3ed98289091cce1.jpg

Selbst belohnen - SG H2Ku Herrenberg möchte gute Phasen gegen die TGS Pforzheim über die volle Spielzeit zeigen

29.01.2016
29.01.2016 · 3. Liga, Männer 3. Liga, Staffel Süd · Von: pm verein

Selbst belohnen - SG H2Ku Herrenberg möchte gute Phasen gegen die TGS Pforzheim über die volle Spielzeit zeigen

Für die SG H2Ku Herrenberg geht es am Samstag mehr als nur um zwei Punkte. Gegen die TGS Pforzheim will der Drittligist aus dem Gäu in der heimischen Markweghalle ab 20 Uhr den Beweis erbringen, die zuletzt phasenweise guten Leistungen auch einmal über die volle Spieldistanz anzubieten.

Gut gespielt und doch verloren. Sieben torlose Minuten brachen der SG H2Ku am vergangenen Samstag beim TV Germania Großsachsen sportlich das Genick. Das 28:32 in Nordbaden bedeutete zugleich einen weiteren Rückschlag im Kampf um den Klassenverbleib in Liga Drei. Und doch gab es Lichtblicke, die es nun in die kommenden Spiele mitzunehmen gilt.

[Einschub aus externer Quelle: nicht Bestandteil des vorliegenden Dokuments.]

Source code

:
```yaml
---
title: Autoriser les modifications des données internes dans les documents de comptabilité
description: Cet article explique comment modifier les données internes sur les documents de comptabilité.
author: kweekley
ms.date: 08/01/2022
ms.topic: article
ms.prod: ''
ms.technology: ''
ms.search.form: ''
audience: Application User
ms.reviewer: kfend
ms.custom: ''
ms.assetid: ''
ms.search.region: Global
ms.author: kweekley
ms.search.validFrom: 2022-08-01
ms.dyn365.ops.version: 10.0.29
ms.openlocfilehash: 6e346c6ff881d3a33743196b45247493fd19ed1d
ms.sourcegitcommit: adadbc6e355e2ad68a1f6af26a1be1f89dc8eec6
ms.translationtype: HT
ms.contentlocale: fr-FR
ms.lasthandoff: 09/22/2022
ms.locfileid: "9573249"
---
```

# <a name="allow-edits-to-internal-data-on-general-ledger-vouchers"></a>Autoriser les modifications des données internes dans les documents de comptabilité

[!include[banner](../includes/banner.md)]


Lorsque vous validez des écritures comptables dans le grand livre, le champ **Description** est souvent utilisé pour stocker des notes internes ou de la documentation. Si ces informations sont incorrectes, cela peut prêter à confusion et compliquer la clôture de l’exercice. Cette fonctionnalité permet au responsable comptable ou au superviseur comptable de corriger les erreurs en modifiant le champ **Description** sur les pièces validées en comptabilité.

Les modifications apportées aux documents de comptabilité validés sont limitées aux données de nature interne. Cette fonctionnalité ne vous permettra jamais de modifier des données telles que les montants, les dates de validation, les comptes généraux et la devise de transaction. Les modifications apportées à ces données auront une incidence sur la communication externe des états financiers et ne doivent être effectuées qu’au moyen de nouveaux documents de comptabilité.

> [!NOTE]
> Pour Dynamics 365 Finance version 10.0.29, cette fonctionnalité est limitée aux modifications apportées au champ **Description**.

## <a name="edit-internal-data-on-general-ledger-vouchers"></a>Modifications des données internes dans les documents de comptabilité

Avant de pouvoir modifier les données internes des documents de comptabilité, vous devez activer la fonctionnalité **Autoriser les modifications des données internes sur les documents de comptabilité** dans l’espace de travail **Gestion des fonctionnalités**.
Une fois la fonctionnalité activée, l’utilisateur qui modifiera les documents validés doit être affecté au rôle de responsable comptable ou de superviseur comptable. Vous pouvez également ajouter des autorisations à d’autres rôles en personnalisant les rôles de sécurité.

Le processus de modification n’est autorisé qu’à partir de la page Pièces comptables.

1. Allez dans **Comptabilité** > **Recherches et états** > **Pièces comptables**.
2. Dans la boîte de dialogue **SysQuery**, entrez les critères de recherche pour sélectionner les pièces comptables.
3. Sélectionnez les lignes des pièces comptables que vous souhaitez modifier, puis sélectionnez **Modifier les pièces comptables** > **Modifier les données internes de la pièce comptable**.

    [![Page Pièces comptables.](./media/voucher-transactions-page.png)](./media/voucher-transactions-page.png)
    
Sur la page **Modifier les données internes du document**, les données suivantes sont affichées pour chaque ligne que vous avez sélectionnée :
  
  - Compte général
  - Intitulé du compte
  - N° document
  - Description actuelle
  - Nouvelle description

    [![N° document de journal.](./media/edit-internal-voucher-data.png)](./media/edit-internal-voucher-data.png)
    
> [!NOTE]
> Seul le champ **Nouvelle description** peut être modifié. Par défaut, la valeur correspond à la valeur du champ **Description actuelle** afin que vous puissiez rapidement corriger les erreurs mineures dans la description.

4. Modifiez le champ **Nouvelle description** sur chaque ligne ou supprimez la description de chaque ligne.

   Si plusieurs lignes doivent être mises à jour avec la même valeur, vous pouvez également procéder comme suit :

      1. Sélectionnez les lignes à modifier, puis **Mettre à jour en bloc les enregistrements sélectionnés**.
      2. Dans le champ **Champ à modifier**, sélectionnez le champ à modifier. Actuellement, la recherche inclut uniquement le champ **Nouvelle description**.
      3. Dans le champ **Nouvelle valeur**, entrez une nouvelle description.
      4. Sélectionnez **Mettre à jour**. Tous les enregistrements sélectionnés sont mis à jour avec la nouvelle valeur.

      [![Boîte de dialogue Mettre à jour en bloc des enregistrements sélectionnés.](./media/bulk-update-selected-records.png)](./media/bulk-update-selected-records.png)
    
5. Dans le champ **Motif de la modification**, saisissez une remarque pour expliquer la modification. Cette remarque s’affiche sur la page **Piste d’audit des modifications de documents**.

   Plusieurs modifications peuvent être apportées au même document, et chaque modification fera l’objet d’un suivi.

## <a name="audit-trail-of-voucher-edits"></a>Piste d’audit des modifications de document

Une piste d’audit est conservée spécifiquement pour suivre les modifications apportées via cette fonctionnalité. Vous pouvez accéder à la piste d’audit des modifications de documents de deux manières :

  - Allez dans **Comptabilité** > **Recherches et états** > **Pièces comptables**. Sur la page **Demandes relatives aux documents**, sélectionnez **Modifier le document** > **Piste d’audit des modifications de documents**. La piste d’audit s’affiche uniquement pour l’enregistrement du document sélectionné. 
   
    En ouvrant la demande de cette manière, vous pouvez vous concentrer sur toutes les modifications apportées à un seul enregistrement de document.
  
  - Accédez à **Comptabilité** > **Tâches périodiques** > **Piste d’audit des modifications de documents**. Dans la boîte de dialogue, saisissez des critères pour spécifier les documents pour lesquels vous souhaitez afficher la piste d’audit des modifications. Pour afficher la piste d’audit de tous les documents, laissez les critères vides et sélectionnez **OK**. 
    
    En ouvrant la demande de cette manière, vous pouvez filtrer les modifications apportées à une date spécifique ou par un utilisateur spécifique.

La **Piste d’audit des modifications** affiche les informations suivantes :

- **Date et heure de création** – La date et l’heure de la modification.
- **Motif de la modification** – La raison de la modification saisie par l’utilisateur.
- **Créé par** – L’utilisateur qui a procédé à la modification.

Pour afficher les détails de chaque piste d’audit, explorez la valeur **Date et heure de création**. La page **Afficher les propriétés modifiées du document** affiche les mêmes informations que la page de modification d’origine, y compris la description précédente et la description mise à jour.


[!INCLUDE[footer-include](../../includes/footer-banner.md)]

Soll das kleine Fünkchen Hoffnung auf den Klassenerhalt vielleicht doch noch zu einem richtigen Feuer lodern, muss am Samstag ohne Wenn und Aber ein Sieg her. Ob eine angeschlagene TGS Pforzheim dafür der richtige Gegner zur richtigen Zeit ist, bleibt aber abzuwarten. Für das Team von Trainer Andrej Klimovets ist die bisherige Saison wohl relativ enttäuschend gelaufen. Mit 19:17 Punkten rangieren die Goldstädter zwar im vorderen Mittelfeld, der Meisterschaftszug ist aber schon lange abgefahren. Selbst der zweite Tabellenplatz, der zu einer möglichen Zweitligarelegation berechtigen würde, ist bereits fünf Punkte entfernt. Der momentane Tiefpunkt war dabei das 20:28 am letzten Wochenende in eigener Halle gegen den Vorletzten SV Zweibrücken. Vor allem die erste Halbzeit mit nur vier eigenen Treffern ließ die Verantwortlichen doch ratlos zurück.

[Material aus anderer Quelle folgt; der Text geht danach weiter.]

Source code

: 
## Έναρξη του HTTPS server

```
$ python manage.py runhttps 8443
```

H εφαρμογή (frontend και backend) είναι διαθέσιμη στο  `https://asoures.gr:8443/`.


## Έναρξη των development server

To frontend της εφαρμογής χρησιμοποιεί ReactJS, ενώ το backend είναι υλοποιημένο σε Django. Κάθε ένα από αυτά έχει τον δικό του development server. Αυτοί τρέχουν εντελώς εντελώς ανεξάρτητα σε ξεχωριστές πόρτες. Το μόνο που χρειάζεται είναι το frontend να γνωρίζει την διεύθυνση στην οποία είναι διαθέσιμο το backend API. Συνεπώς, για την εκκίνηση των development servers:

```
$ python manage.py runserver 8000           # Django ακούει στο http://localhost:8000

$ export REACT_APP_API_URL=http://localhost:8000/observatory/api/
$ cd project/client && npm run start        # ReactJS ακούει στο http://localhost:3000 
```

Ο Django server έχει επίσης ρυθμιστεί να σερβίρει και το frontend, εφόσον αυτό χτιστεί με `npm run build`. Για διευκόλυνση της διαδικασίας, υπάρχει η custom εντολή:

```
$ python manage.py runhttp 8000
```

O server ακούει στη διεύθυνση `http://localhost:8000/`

Das bisherige Abschneiden der TGS Pforzheim verwundert umso mehr, wenn man einen Blick auf den Kader wirft. Mit Spielern wie Daniel Sdunek, Valentin Hörer, Nils Brandt oder natürlich auch Florian Taafel war der Tabellensechste von nicht Wenigen im Vorfeld der laufenden Saison in den Stand eines Meisterschaftsmitfavoriten erhoben worden.

Trotz des wechselhaften Auftretens bisher betritt die Klimovets- Truppe natürlich trotzdem als klarer Favorit am Samstag das Parkett der Herrenberger Markweghalle. Die Zielstellung des Gastgebers kann trotzdem nur Sieg lauten. Man braucht momentan keine prophetischen Gaben zu haben, um zu erkennen, dass der Zug Richtung Klassenerhalt derzeit ohne die SG H2Ku unterwegs ist. Ob ein Sieg am Samstag die Chancen in der Tabelle erhöht, ist zwar nicht vorherzusagen, für die Psyche wäre ein Erfolg aber mehr als wichtig.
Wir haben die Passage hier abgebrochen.